Amazon has long been considered the industry leader when it comes to cloud computing, but that may be changing quickly: Microsoft recently announced that it would be partnering its cloud service, Microsoft Azure, with a public cloud service called Rackspace Hosting.
With this partnership, the two services may have just created a hybrid cloud service strong enough to compete with Amazon Web Services.
As Fortune reported, Rackspace’s public cloud “could be seen as an Azure rival” but that the partnership is actually beneficial to both companies.
The Wall Street Journal and Bloomberg reported that the partnership was announced on July 13, and that current Rackspace and Microsoft customers were reassured that neither client group will be forced to pay for the hybrid cloud package that the partnership will present — but as the WSJ noted, the ultimate goal of the partnership is to have more businesses using Azure while Rackspace “[guides] them on how to squeeze the most for their money from Azure’s processing, data storage, databases and other services.”
Rackspace will make its cloud system compatible with Microsoft’s word processing suite, Microsoft Office 365, and it will also help the company target technical problems and security concerns.

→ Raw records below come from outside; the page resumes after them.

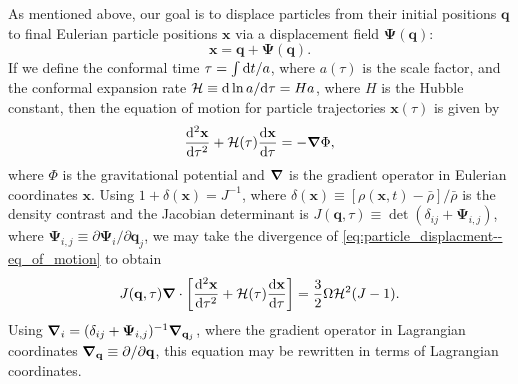 As mentioned above, our goal is to displace particles from their initial positions $\mathbf{q}$ to final Eulerian particle positions $\mathbf{x}$ via a displacement field $\boldsymbol{\Psi}(\mathbf{q})$:
\begin{equation}
	\mathbf{x} = \mathbf{q} + \boldsymbol{\Psi}(\mathbf{q}).
\end{equation}
If we define the conformal time $\tau = \int {\rm {d}} t / a$, where $a(\tau)$ is the scale factor, and the conformal expansion rate $\mathcal{H} \equiv {\rm {d}} \ln a/{\rm {d}} \tau = H a$, where $H$ is the Hubble constant, then the equation of motion for particle trajectories $\mathbf{x}(\tau)$ is given by
\begin{equation} \label{eq:particle_displacment--eq_of_motion}
	\frac{{\rm {d}}^{2} \mathbf{x}}{{\rm {d}} \tau^{2}} + \mathcal{H}(\tau) \frac{{\rm {d}} \mathbf{x}}{{\rm {d}} \tau} = -{\boldsymbol{\nabla}} \Phi,
\end{equation}
where $\Phi$ is the gravitational potential and ${\boldsymbol{\nabla}}$ is the gradient operator in Eulerian coordinates $\mathbf{x}$.  Using $1 + \delta(\mathbf{x}) = J^{-1}$, where $\delta(\mathbf{x}) \equiv [\rho(\mathbf{x},t) - \bar{\rho}] / \bar{\rho}$ is the density contrast and the Jacobian determinant is $J(\mathbf{q}, \tau) \equiv \det(\delta_{ij} + \boldsymbol{\Psi}_{i,j})$, where $\boldsymbol{\Psi}_{i,j} \equiv \partial \boldsymbol{\Psi}_{i} / \partial \mathbf{q}_{j}$, we may take the divergence of \ref{eq:particle_displacment--eq_of_motion} to obtain
\begin{equation} \label{eq:particle_displacement--div_eq_of_motion}
	J(\mathbf{q}, \tau) {\boldsymbol{\nabla}} \cdot \left[ \frac{{\rm {d}}^{2} \mathbf{x}}{{\rm {d}} \tau^{2}} + \mathcal{H}(\tau) \frac{{\rm {d}} \mathbf{x}}{{\rm {d}} \tau} \right]
	= \frac{3}{2} \Omega \mathcal{H}^{2}(J - 1).
\end{equation}
Using ${\boldsymbol{\nabla}}_{i} = (\delta_{ij} + \boldsymbol{\Psi}_{i,j})^{-1} {\boldsymbol{\nabla}}_{\mathbf{q}_{j}}$, where the gradient operator in Lagrangian coordinates ${\boldsymbol{\nabla}}_{\mathbf{q}} \equiv \partial / \partial \mathbf{q}$, this equation may be rewritten in terms of Lagrangian coordinates.

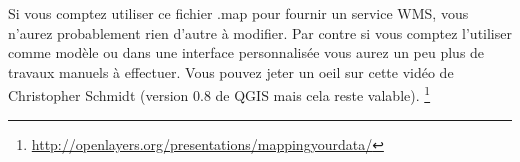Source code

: Si vous comptez utiliser ce fichier .map pour fournir un service WMS, vous n'aurez probablement rien d'autre à modifier. Par contre si vous comptez l'utiliser comme modèle ou dans une interface personnalisée vous aurez un peu plus de travaux manuels à effectuer. Vous pouvez jeter un oeil sur cette vidéo de Christopher Schmidt (version 0.8 de QGIS mais cela reste valable).
\footnote{\url{http://openlayers.org/presentations/mappingyourdata/}}
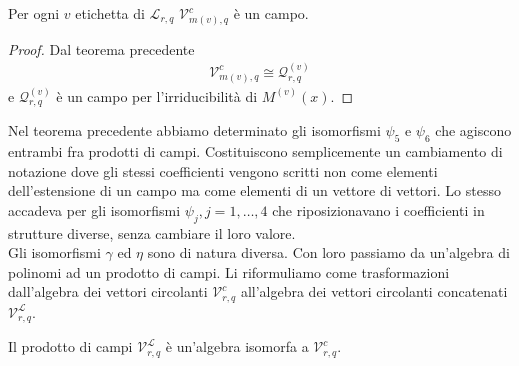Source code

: \begin{corollario}
   Per ogni $v$ etichetta di $\mathscr{L}_{r,q} $  $\mathcal{V}_{m(v),q}^{c}$ è un campo. 
\end{corollario}
\begin{proof}
   Dal teorema precedente
     \begin{align*}
     \mathcal{V}_{m(v),q}^{c} 
     \cong  
     \mathcal{Q}_{r,q}^{(v)}
  \end{align*}
  e $\mathcal{Q}_{r,q}^{(v)}$ è un campo per l'irriducibilità di $M^{(v)}(x)$.
\end{proof}

Nel teorema precedente abbiamo determinato gli isomorfismi $\psi_{5}$ e $\psi_{6}$ che agiscono entrambi fra prodotti di campi.
Costituiscono semplicemente un cambiamento di notazione dove gli stessi coefficienti vengono scritti non come elementi dell'estensione di un campo ma come elementi di un vettore di vettori. Lo stesso accadeva per gli isomorfismi $\psi_{j}, j=1,\dots , 4$ che riposizionavano i coefficienti in strutture diverse, senza cambiare il loro valore.\\
Gli isomorfismi $\gamma$ ed $\eta$ sono di natura diversa. Con loro passiamo da un'algebra di polinomi ad un prodotto di campi. Li riformuliamo come trasformazioni dall'algebra dei vettori circolanti $\mathcal{V}_{r,q}^{c} $ all'algebra dei vettori circolanti concatenati $\mathcal{V}_{r,q}^{\mathscr{L} } $.
\begin{corollario}
   Il prodotto di campi $\mathcal{V}_{r,q}^{\mathscr{L} } $ è un'algebra isomorfa a $\mathcal{V}_{r,q}^{c} $.
\end{corollario}

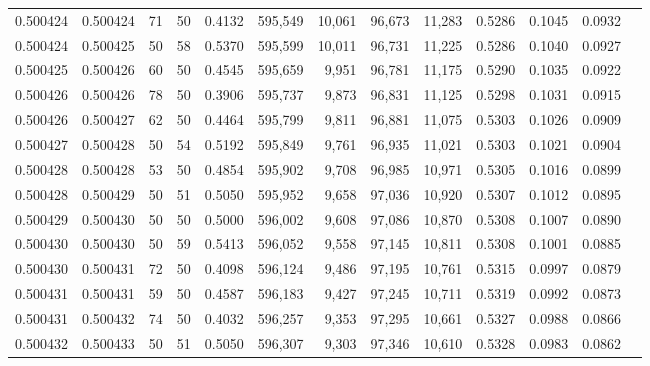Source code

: \begin{tabular}{rrrrrrrrrrrrr}
0.500424 & 0.500424 &    71 &  50 &                                     0.4132 & 595,549 &  10,061 &  96,673 &  11,283 & 0.5286 & 0.1045 & 0.0932 \\
0.500424 & 0.500425 &    50 &  58 &                                     0.5370 & 595,599 &  10,011 &  96,731 &  11,225 & 0.5286 & 0.1040 & 0.0927 \\
0.500425 & 0.500426 &    60 &  50 &                                     0.4545 & 595,659 &   9,951 &  96,781 &  11,175 & 0.5290 & 0.1035 & 0.0922 \\
0.500426 & 0.500426 &    78 &  50 &                                     0.3906 & 595,737 &   9,873 &  96,831 &  11,125 & 0.5298 & 0.1031 & 0.0915 \\
0.500426 & 0.500427 &    62 &  50 &                                     0.4464 & 595,799 &   9,811 &  96,881 &  11,075 & 0.5303 & 0.1026 & 0.0909 \\
0.500427 & 0.500428 &    50 &  54 &                                     0.5192 & 595,849 &   9,761 &  96,935 &  11,021 & 0.5303 & 0.1021 & 0.0904 \\
0.500428 & 0.500428 &    53 &  50 &                                     0.4854 & 595,902 &   9,708 &  96,985 &  10,971 & 0.5305 & 0.1016 & 0.0899 \\
0.500428 & 0.500429 &    50 &  51 &                                     0.5050 & 595,952 &   9,658 &  97,036 &  10,920 & 0.5307 & 0.1012 & 0.0895 \\
0.500429 & 0.500430 &    50 &  50 &                                     0.5000 & 596,002 &   9,608 &  97,086 &  10,870 & 0.5308 & 0.1007 & 0.0890 \\
0.500430 & 0.500430 &    50 &  59 &                                     0.5413 & 596,052 &   9,558 &  97,145 &  10,811 & 0.5308 & 0.1001 & 0.0885 \\
0.500430 & 0.500431 &    72 &  50 &                                     0.4098 & 596,124 &   9,486 &  97,195 &  10,761 & 0.5315 & 0.0997 & 0.0879 \\
0.500431 & 0.500431 &    59 &  50 &                                     0.4587 & 596,183 &   9,427 &  97,245 &  10,711 & 0.5319 & 0.0992 & 0.0873 \\
0.500431 & 0.500432 &    74 &  50 &                                     0.4032 & 596,257 &   9,353 &  97,295 &  10,661 & 0.5327 & 0.0988 & 0.0866 \\
0.500432 & 0.500433 &    50 &  51 &                                     0.5050 & 596,307 &   9,303 &  97,346 &  10,610 & 0.5328 & 0.0983 & 0.0862 \\

\end{tabular}
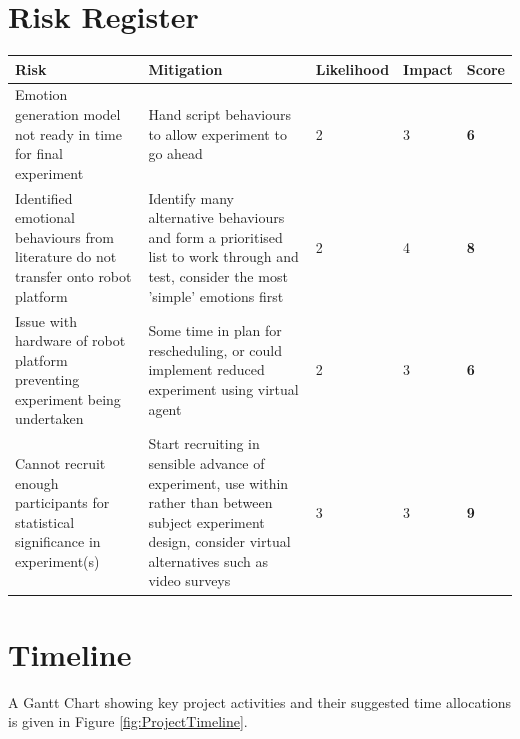 \documentclass[11pt]{article}
\begin{document}
\section{Risk Register}
\begin{center}
	\begin{tabular}{|m{6cm}|m{5cm}|m{1.8cm}|m{1cm}|m{1cm}|}
		\hline
		Risk & Mitigation & Likelihood & Impact & \textbf{Score} \\
		\hline
		Emotion generation model not ready in time for final experiment & Hand script behaviours to allow experiment to go ahead & 2 & 3 & \textbf{6} \\ 
		\hline
		Identified emotional behaviours from literature do not transfer onto robot platform & Identify many alternative behaviours and form a prioritised list to work through and test, consider the most 'simple' emotions first & 2 & 4 & \textbf{8} \\ 
		\hline 
		Issue with hardware of robot platform preventing experiment being undertaken & Some time in plan for rescheduling, or could implement reduced experiment using virtual agent & 2 & 3 & \textbf{6} \\
		\hline 
		Cannot recruit enough participants for statistical significance in experiment(s) & Start recruiting in sensible advance of experiment, use within rather than between subject experiment design, consider virtual alternatives such as video surveys & 3 & 3 & \textbf{9} \\
		\hline
	\end{tabular} 
\end{center}

\section{Timeline}
A Gantt Chart showing key project activities and their suggested time allocations is given in Figure \ref{fig:ProjectTimeline}. 
\end{document}
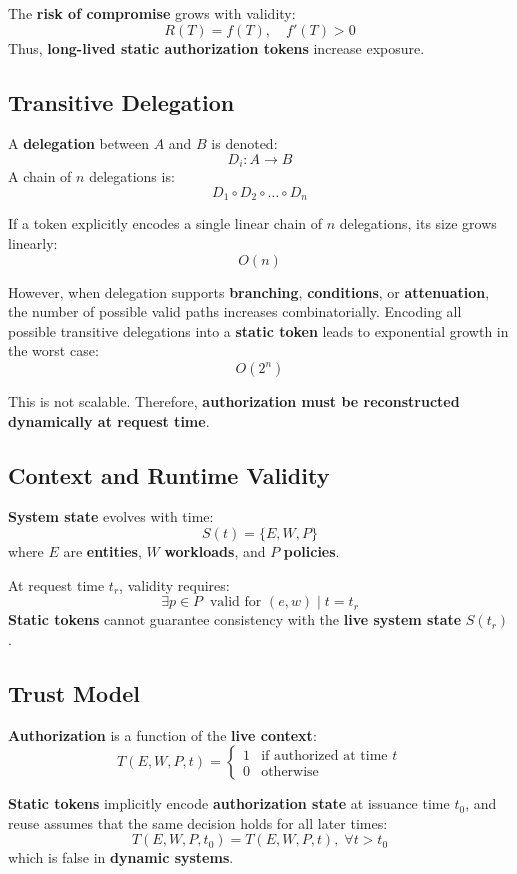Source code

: The \textbf{risk of compromise} grows with validity:
\[
R(T) = f(T), \quad f'(T) > 0
\]
Thus, \textbf{long-lived static authorization tokens} increase exposure.

\subsection{Transitive Delegation}
A \textbf{delegation} between $A$ and $B$ is denoted:
\[
D_i : A \rightarrow B
\]
A chain of $n$ delegations is:
\[
D_1 \circ D_2 \circ \dots \circ D_n
\]

If a token explicitly encodes a single linear chain of $n$ delegations, 
its size grows linearly:
\[
O(n)
\]

However, when delegation supports \textbf{branching}, \textbf{conditions}, or \textbf{attenuation}, 
the number of possible valid paths increases combinatorially. 
Encoding all possible transitive delegations into a \textbf{static token} leads to exponential growth in the worst case:
\[
O(2^n)
\]

This is not scalable. Therefore, \textbf{authorization must be reconstructed dynamically at request time}.

\subsection{Context and Runtime Validity}
\textbf{System state} evolves with time:
\[
S(t) = \{E, W, P\}
\]
where $E$ are \textbf{entities}, $W$ \textbf{workloads}, and $P$ \textbf{policies}.  

At request time $t_r$, validity requires:
\[
\exists p \in P \;\; \text{valid for } (e,w) \mid t=t_r
\]
\textbf{Static tokens} cannot guarantee consistency with the \textbf{live system state} $S(t_r)$.

\subsection{Trust Model}
\textbf{Authorization} is a function of the \textbf{live context}:
\[
T(E, W, P, t) =
\begin{cases}
1 & \text{if authorized at time $t$}\\
0 & \text{otherwise}
\end{cases}
\]

\textbf{Static tokens} implicitly encode \textbf{authorization state} at issuance time $t_0$, 
and reuse assumes that the same decision holds for all later times:
\[
T(E,W,P,t_0) = T(E,W,P,t), \; \forall t>t_0
\]
which is false in \textbf{dynamic systems}.


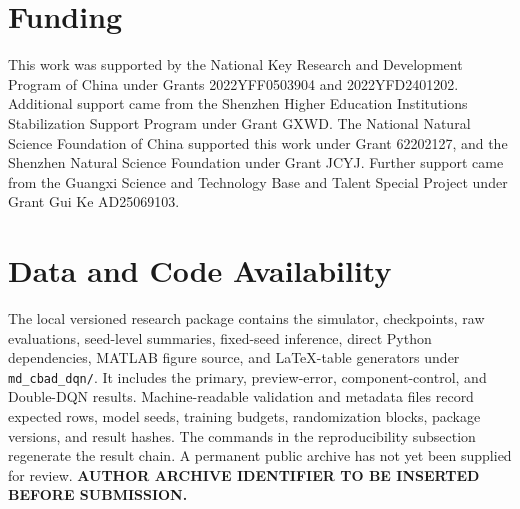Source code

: \documentclass[11pt]{article}
\begin{document}
\section*{Funding}

This work was supported by the National Key Research and Development Program of China under Grants 2022YFF0503904 and 2022YFD2401202. Additional support came from the Shenzhen Higher Education Institutions Stabilization Support Program under Grant GXWD. The National Natural Science Foundation of China supported this work under Grant 62202127, and the Shenzhen Natural Science Foundation under Grant JCYJ. Further support came from the Guangxi Science and Technology Base and Talent Special Project under Grant Gui Ke AD25069103.

\section*{Data and Code Availability}

\color{red}%
The local versioned research package contains the simulator, checkpoints, raw evaluations, seed-level summaries, fixed-seed inference, direct Python dependencies, MATLAB figure source, and LaTeX-table generators under \texttt{md\_cbad\_dqn/}. It includes the primary, preview-error, component-control, and Double-DQN results. Machine-readable validation and metadata files record expected rows, model seeds, training budgets, randomization blocks, package versions, and result hashes. The commands in the reproducibility subsection regenerate the result chain. A permanent public archive has not yet been supplied for review. \textbf{AUTHOR ARCHIVE IDENTIFIER TO BE INSERTED BEFORE SUBMISSION.}
\color{black}%

\begingroup
\small
\setlength{\itemsep}{0.2em}


\endgroup
\end{document}
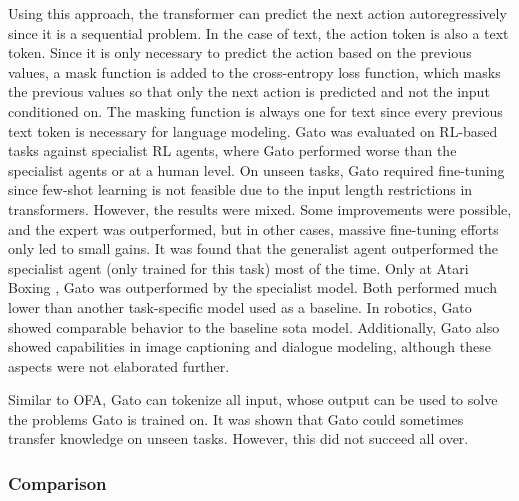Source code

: \documentclass[
]{krantz}
\begin{document}
Using this approach, the transformer can predict the next action autoregressively since it is a sequential problem. In the case of text, the action token is also a text token. Since it is only necessary to predict the action based on the previous values, a mask function is added to the cross-entropy loss function, which masks the previous values so that only the next action is predicted and not the input conditioned on. The masking function is always one for text since every previous text token is necessary for language modeling.
Gato was evaluated on RL-based tasks against specialist RL agents, where Gato performed worse than the specialist agents or at a human level. On unseen tasks, Gato required fine-tuning since few-shot learning is not feasible due to the input length restrictions in transformers. However, the results were mixed. Some improvements were possible, and the expert was outperformed, but in other cases, massive fine-tuning efforts only led to small gains. It was found that the generalist agent outperformed the specialist agent (only trained for this task) most of the time. Only at Atari Boxing \citep{atari}, Gato was outperformed by the specialist model. Both performed much lower than another task-specific model used as a baseline. In robotics, Gato showed comparable behavior to the baseline sota model. Additionally, Gato also showed capabilities in image captioning and dialogue modeling, although these aspects were not elaborated further.

Similar to OFA, Gato can tokenize all input, whose output can be used to solve the problems Gato is trained on. It was shown that Gato could sometimes transfer knowledge on unseen tasks. However, this did not succeed all over.

\hypertarget{comparison}{%
\subsubsection{Comparison}\label{comparison}}
\end{document}
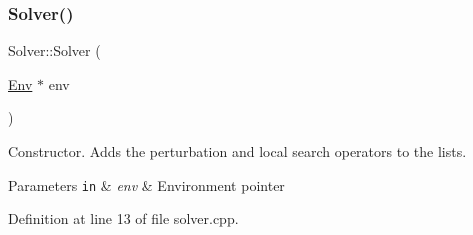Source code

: \subsubsection{\texorpdfstring{Solver()}{Solver()}}
{\footnotesize\ttfamily Solver\+::\+Solver (\begin{DoxyParamCaption}\item[{\hyperlink{class_env}{Env} $\ast$}]{env }\end{DoxyParamCaption})}



Constructor. Adds the perturbation and local search operators to the lists. 


\begin{DoxyParams}[1]{Parameters}
\mbox{\tt in}  & {\em env} & Environment pointer \\
\hline
\end{DoxyParams}


Definition at line 13 of file solver.\+cpp.



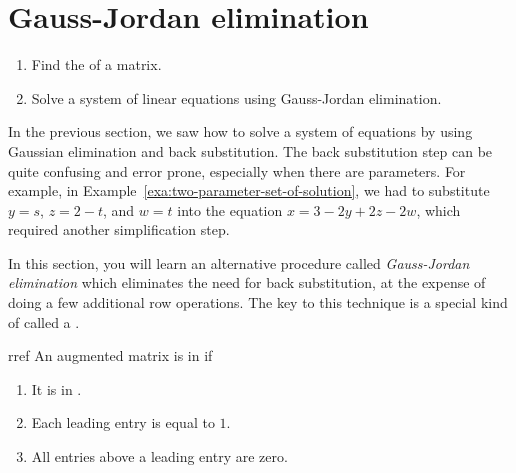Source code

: \section{Gauss-Jordan elimination}

\begin{outcome}
  \begin{enumerate}
  \item Find the {\rref} of a matrix.
  \item Solve a system of linear equations using Gauss-Jordan elimination.
  \end{enumerate}
\end{outcome}

In the previous section, we saw how to solve a system of equations by
using Gaussian elimination and back substitution. The back
substitution step can be quite confusing and error prone, especially
when there are parameters. For example, in
Example~\ref{exa:two-parameter-set-of-solution}, we had to substitute $y=s$,
$z=2-t$, and $w=t$ into the equation $x=3-2y+2z-2w$, which required
another simplification step.

In this section, you will learn an alternative procedure called {\em
  Gauss-Jordan elimination} which eliminates the need for back
substitution, at the expense of doing a few additional row operations.
The key to this technique is a special kind of {\ef} called a
{\em {\rref}}.

\begin{definition}{\Rref}{rref}
  An augmented matrix is in \textbf{\rref}\eindex{\rref} if

  \begin{enumerate}
  \item It is in {\ef}.

  \item Each leading entry is equal to $1$.

  \item All entries above a leading entry are zero.
  \end{enumerate}
\end{definition}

With this hybrid cloud partnership, both companies are hoping to simplify the implementation of a hybrid cloud and provide one platform where both public and private systems can function seamlessly. Although only 19% of businesses today state that they’re using a hybrid cloud system, surveys show that nearly 50% plan to adopt a hybrid cloud system in the near future — if this is the case, businesses will start favoring cloud services that are able to provide seamless integration of both types of cloud systems.
In return for providing a public cloud platform for Microsoft, Rackspace will get something just as valuable in return: a bigger client base than any company — other than perhaps Apple, Microsoft, Google, or Amazon — could hope to acquire individually.
If the partnership is successful, it could very well solve the headaches that ensue when a business shifts its operating system from an on-site computing system to an offsite cloud-based system.